Management and Leadership Training Workshops

Proven Leadership Skills

The Leadership Training Institute offers workshops that teach participants to confidently use proven methods of management leadership to lead people and help them plan, organize and control their work assignments. Workshop participants will also learn to use resources made available to them more effectively.

On-Site Workshops: can be tailored to the needs of client organization and delivered on-site at time and location of client choice.

Workshop Objectives:

At the 90-day post-workshop assessment, participants will have:

  • Demonstrated (on the job) an understanding that the intuitive style of leadership (self-centered, directive) will only work in special circumstances and will have made noticeable improvement in working themselves toward a management leadership style (participatory, empowering)
  • Spent more time "leading and managing" and less time "doing"
  • Used the action planning process to plan and implement at least one important initiative that has a positive impact on business results
  • Used the decision-making technique on the job to arrive at sound decisions that have or will have a positive impact on business results
  • Demonstrated greater ability to function in teamwork situations
  • Developed and successfully used a system of control by exception

For more information and pricing on our leadership workshops, please complete this form

 

Management and Leadership Skills Workshop - Why Managers Need Leadership Skills Training

In today's global business environment - characterized by instant communication and intense competitive pressure, good, effective leaders are increasingly characterized as being enablers - helping people and organizations to perform and develop.
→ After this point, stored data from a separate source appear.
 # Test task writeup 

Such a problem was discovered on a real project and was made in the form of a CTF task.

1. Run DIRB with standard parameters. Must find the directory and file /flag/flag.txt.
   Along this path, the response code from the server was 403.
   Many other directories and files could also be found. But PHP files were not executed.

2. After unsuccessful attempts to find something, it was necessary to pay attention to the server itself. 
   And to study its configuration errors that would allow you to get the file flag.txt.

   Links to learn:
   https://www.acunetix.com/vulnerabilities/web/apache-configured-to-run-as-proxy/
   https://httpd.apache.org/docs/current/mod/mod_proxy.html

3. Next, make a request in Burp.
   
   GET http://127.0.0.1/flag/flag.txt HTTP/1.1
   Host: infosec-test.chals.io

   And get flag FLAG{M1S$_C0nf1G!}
This implies that the leader has to achieve a sophisticated alignment between people's needs and the aims of the organization.

The traditional concept of a manager being the directing chief at the top of the hierarchy, concerned with process and procedures, is nowadays a very incomplete appreciation of what true leadership needs to be.
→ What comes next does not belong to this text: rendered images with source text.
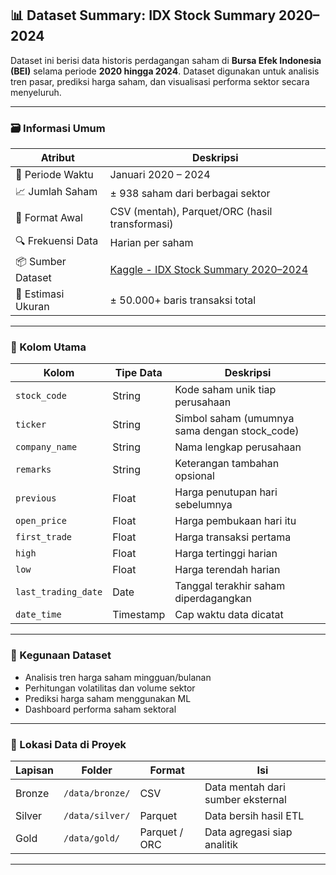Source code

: ## 📊 Dataset Summary: IDX Stock Summary 2020–2024

Dataset ini berisi data historis perdagangan saham di **Bursa Efek Indonesia (BEI)** selama periode **2020 hingga 2024**. Dataset digunakan untuk analisis tren pasar, prediksi harga saham, dan visualisasi performa sektor secara menyeluruh.

---

### 🗃️ Informasi Umum

| Atribut            | Deskripsi                                                  |
|--------------------|------------------------------------------------------------|
| 📅 Periode Waktu   | Januari 2020 – 2024                                        |
| 📈 Jumlah Saham    | ± 938 saham dari berbagai sektor                           |
| 📁 Format Awal     | CSV (mentah), Parquet/ORC (hasil transformasi)             |
| 🔍 Frekuensi Data  | Harian per saham                                           |
| 📦 Sumber Dataset  | [Kaggle - IDX Stock Summary 2020–2024](https://kaggle.com) |
| 🧮 Estimasi Ukuran | ± 50.000+ baris transaksi total                            |

---

### 🧩 Kolom Utama

| Kolom               | Tipe Data   | Deskripsi                                                |
|---------------------|-------------|----------------------------------------------------------|
| `stock_code`        | String      | Kode saham unik tiap perusahaan                          |
| `ticker`            | String      | Simbol saham (umumnya sama dengan stock_code)           |
| `company_name`      | String      | Nama lengkap perusahaan                                  |
| `remarks`           | String      | Keterangan tambahan opsional                             |
| `previous`          | Float       | Harga penutupan hari sebelumnya                          |
| `open_price`        | Float       | Harga pembukaan hari itu                                 |
| `first_trade`       | Float       | Harga transaksi pertama                                  |
| `high`              | Float       | Harga tertinggi harian                                   |
| `low`               | Float       | Harga terendah harian                                    |
| `last_trading_date` | Date        | Tanggal terakhir saham diperdagangkan                    |
| `date_time`         | Timestamp   | Cap waktu data dicatat                                   |

---

### 🧠 Kegunaan Dataset

- Analisis tren harga saham mingguan/bulanan
- Perhitungan volatilitas dan volume sektor
- Prediksi harga saham menggunakan ML
- Dashboard performa saham sektoral

---

### 📂 Lokasi Data di Proyek

| Lapisan   | Folder                     | Format           | Isi                          |
|-----------|----------------------------|------------------|-------------------------------|
| Bronze    | `/data/bronze/`            | CSV              | Data mentah dari sumber eksternal |
| Silver    | `/data/silver/`            | Parquet          | Data bersih hasil ETL        |
| Gold      | `/data/gold/`              | Parquet / ORC    | Data agregasi siap analitik  |

---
Today, good leadership is more about the attitudes and behaviors which characterize and relate to the skills a leader demonstrates in the area of interpersonal relationships or emotional intelligence (EQ).

Leadership is centrally concerned with people. Leadership also involves decisions and actions relating to all sorts of other organizational processes, but it is special because of its unique responsibility for people. Leadership can only be said to be operating when other people or followers are involved. You cannot be a leader and work 'on your own'.
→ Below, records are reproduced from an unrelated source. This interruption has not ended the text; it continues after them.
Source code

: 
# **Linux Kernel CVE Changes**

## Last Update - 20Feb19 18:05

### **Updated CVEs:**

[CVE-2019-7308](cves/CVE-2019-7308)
Many functions in life are a matter of acquiring skills and knowledge, and then applying them in a reliable way. In fact, we have many terms for different kinds of management such as, marketing management, human resource management, logistics management, quality management and project management - amongst others. This implies that management is about small pieces of the action, small discrete functions or processes, that we can learn and become good at.

Leadership is quite different. Good leadership demands emotional strength and behavioral characteristics which can draw deeply on a leader's mental and spiritual reserves. Leadership is about the bigger picture, it is about direction setting and aligning the goals and values of the organization with the goals and values of the employees working in that organization.

Leadership and management, though often seen as being the same thing, they are not.

Management is mostly about processes and procedures
Leadership is mostly about direction setting, developing others and aligning values

Another way to see how leadership compares with management is that leadership does not depend on the management methods and processes used; leadership instead primarily depends on the ways in which the leader uses these methods and processes, to steer the organization to fulfill the longer term vision.

Good leaders typically have a keen understanding of relationships within quite large and complex systems and networks. People new to leadership, coming from being supervisors or managers in highly operational contexts, often feel under pressure to lead in a particularly dominant way. They find it difficult to make the transition from 'doing it themselves' to 'making it happen through others'.

Sometimes this pressure on a new leader to impose their authority comes from an anxiety to "prove" that though young as a leader he/she is up to the job. The manager in their first leadership position can typically believe that they can only add value by being directive, handing out discrete tasks and micro-managing the team.

Dominant leadership is rarely appropriate, however, especially when leading, a mature team that has, over time, become confident and competent at what it does.

Tough, overly dominant leadership gives teams lots to push against and resist. This push back can become a problem, and results in a cycle of negative behaviors and lessening performance.

Managers do well to remember that people respond well to thanks, encouragement, recognition and inclusiveness - people need to be seen and heard and valued for who they are and not just for what they do. Any manager should adopt these basics of listening to, rewarding and motivating the people who work for them - whether they call themselves a 'leader' or not.

A highly directive, process-driven style could prevent a sense of ownership and self-control developing amongst the people being led, as it is likely to inhibit the positive rewards and incentives vital for teams and individuals to experience to help them cope with change and to get real meaning from their work.

Of course, managers and/or leaders need to be able to make tough decisions when required, but most importantly leaders and managers should concentrate on enabling the team to thrive, which is actually a "serving role" and not the dominant, task-driven role commonly associated with management.